- WHAT TO PRODUCE: Filter the entries beneath this task, copying only the lines that hold the word "DecodedXR".

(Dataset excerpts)
------

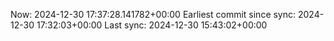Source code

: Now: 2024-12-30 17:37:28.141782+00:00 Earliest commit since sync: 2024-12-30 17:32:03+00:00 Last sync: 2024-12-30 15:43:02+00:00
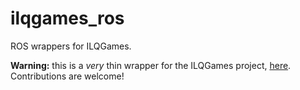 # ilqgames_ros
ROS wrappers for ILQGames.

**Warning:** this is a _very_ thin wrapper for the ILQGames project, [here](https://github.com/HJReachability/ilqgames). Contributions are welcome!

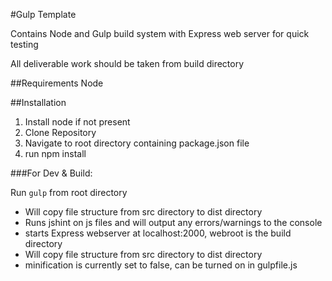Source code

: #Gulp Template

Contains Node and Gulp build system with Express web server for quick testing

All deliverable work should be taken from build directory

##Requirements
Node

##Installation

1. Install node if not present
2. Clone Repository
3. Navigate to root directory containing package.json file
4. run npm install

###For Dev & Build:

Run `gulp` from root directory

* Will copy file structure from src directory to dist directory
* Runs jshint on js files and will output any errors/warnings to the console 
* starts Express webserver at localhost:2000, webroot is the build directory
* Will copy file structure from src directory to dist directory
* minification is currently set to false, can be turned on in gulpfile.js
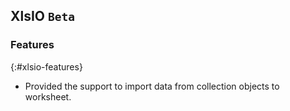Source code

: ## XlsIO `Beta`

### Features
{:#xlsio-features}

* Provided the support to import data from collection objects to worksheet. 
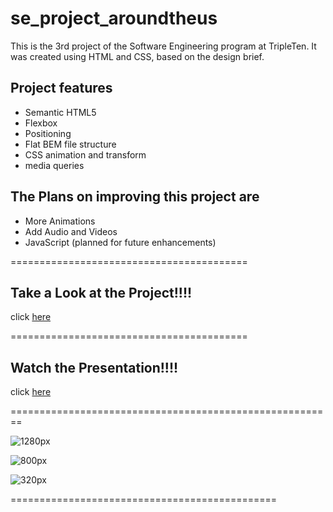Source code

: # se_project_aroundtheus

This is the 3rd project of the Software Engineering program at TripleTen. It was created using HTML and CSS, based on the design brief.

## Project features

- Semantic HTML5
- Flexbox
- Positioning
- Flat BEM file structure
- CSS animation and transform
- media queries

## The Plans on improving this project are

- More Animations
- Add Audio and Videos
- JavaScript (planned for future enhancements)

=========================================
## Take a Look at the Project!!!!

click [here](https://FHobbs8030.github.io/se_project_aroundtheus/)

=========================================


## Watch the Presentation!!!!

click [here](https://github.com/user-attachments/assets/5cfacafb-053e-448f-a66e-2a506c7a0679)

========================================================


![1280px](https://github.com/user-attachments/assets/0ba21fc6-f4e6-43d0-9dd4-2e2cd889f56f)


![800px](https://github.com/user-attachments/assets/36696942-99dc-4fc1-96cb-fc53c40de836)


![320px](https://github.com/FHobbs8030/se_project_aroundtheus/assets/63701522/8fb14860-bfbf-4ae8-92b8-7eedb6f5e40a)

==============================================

------

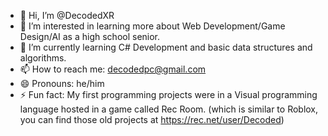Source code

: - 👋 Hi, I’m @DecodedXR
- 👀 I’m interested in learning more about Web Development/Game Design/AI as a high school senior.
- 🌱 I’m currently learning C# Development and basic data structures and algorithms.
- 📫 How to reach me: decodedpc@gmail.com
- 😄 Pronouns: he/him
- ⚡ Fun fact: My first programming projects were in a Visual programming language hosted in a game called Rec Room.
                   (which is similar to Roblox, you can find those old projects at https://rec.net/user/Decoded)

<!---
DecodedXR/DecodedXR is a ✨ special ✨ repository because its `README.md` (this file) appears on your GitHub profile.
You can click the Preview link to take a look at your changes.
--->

------

- RESPONSE:
: - 👋 Hi, I’m @DecodedXR
DecodedXR/DecodedXR is a ✨ special ✨ repository because its `README.md` (this file) appears on your GitHub profile.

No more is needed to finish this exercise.